IN PRINCIPIO ERAT VERBVM

    En el principio era el verbo (ἐν ἀρχῇ ἦν ὁ λόγος), esto es, la palabra, así empieza el Evangelio de Juan. Hoy tendríamos que decir, más bien, que eso sería en el principio de los tiempos, porque ahora lo que queda de aquello, no es el λόγος, el uerbum, la palabra, sino sólo imagen: la imagen es lo único que cuenta en la actualidad. Si “in principio erat uerbum” hoy estamos bajo la dictadura de la imagen: nunc est imago.
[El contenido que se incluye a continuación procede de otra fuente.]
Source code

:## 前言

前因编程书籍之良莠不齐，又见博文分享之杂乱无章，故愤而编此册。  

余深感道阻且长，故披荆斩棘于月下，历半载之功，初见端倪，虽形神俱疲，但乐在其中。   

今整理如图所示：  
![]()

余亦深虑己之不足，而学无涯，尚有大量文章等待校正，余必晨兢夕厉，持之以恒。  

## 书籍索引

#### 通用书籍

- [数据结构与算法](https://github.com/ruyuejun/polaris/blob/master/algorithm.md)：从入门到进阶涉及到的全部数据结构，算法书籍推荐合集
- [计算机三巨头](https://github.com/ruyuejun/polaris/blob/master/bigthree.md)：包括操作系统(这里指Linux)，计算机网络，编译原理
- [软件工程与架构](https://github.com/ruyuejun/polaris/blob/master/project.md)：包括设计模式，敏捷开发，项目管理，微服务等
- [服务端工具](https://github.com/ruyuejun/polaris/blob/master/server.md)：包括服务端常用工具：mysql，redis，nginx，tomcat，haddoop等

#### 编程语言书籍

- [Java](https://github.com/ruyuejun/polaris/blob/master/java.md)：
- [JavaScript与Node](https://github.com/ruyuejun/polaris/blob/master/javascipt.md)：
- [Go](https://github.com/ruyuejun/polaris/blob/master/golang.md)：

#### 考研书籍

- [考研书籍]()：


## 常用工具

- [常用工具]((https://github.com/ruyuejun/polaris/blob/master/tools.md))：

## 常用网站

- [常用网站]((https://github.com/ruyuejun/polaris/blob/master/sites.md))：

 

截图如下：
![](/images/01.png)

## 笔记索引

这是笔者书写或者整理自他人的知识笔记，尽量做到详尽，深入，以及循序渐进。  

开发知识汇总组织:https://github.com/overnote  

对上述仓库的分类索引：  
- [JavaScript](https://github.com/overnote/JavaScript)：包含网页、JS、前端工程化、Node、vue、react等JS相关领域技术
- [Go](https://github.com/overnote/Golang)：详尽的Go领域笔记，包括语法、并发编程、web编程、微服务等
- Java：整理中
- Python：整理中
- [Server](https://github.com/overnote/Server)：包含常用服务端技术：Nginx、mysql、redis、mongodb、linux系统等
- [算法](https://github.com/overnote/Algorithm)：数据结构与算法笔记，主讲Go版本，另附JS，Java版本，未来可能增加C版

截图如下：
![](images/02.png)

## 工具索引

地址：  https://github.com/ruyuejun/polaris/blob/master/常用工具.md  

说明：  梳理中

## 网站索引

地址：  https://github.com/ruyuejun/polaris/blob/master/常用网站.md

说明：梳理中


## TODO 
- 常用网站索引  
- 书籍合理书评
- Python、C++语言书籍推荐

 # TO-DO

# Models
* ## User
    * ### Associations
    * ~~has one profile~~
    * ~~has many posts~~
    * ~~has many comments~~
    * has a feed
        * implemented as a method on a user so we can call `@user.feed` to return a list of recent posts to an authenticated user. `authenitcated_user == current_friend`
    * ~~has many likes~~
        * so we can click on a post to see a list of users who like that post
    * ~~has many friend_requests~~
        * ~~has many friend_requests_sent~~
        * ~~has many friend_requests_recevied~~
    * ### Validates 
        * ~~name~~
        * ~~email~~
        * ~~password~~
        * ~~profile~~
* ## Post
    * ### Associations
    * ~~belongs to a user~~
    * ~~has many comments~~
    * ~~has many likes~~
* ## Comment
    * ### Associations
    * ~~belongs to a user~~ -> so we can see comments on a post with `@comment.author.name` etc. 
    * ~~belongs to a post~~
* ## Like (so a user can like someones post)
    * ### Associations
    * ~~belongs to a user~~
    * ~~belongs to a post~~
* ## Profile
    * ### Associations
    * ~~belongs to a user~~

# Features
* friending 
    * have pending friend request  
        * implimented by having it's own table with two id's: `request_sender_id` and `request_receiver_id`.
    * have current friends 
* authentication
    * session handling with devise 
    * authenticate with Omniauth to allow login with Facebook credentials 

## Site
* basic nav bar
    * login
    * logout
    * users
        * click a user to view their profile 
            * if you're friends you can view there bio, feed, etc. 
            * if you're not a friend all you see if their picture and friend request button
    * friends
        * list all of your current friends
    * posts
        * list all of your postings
    La máquina expendedora de imágenes, la televisión, operativa desde 1956 en las Españas, es la primera escuela del niño, la auténtica παιδεíα, paideia, enciclopedia o educación. La educación audiovisual, es un poderoso medio que desarrolla la capacidad de ver en detrimento de la de entender y razonar. Decir que es un instrumento de comunicación es minimizar su importancia propedéutica y pedagógica. Decir que hay mucha telebasura es ocultar que la televisión, toda ella sin excepción, es basura. Al niño se le enchufa en casa desde muy temprano,  horas y horas, lo que explica que la tierna criatura amamantada por la televisión sea después un adulto infantilizado que sólo responderá a estímulos audiovisuales. Cuando vaya a la escuela primaria y después al instituto descubrirá que en el aula también, como en su casa, no faltan los medios audiovisuales. 
 
    Cuando se habla aquí de televisión, se hace en sentido amplio, no hace falta decirlo,  y se incluye también Internet, que, desde la primera conexión que se realizó en España a la Red de Redes en 1990, ha crecido y sigue creciendo imparablemente, y hoy es la mayor máquina de producción de imágenes y vídeos, incorporada en seguida por el Ministerio de Educación y Ciencia como instrumento fundamental de educación y aprendizaje en escuelas, institutos y universidades.

    No viene mal recordar la etimología de la palabra “infancia”: está compuesta de la negación in- “no” y de la raíz verbal fa-ri “hablar”. Su correlato griego sería: afasia, incapacidad de hablar debida a una lesión cerebral, con la negación griega incorporada a- y la misma raíz indoeuropea *bhā-, por lo que la infancia sería la etapa en la que el ser humano no habla y por lo tanto no razona todavía porque no hace uso de la maquinaria del lenguaje. No hace falta ser muy perspicaz para darse cuenta de que esta etapa cada vez se alarga más: cuanto más aumenta la edad media de la población y esta envejece más, más se infantiliza, más perdura en ella una eterna niñez y adolescencias que no acaban nunca.



    Se impone la infantilización: la impulsividad, la falta de reflexión. Se rinde culto a las imágenes, que se han convertido en sagradas. Las imágenes son veneradas como íconos. De hecho, es significativo el uso moderno de la palabra ícono (representación religiosa de pincel o relieve, usada en las Iglesias cristianas orientales) como sinónimo de imagen. Recuerdo a una abuela, que analfabeta como era, cuando veía un libro con muchas imágenes decía con más razón de lo que parecía que tenía muchos "santos". 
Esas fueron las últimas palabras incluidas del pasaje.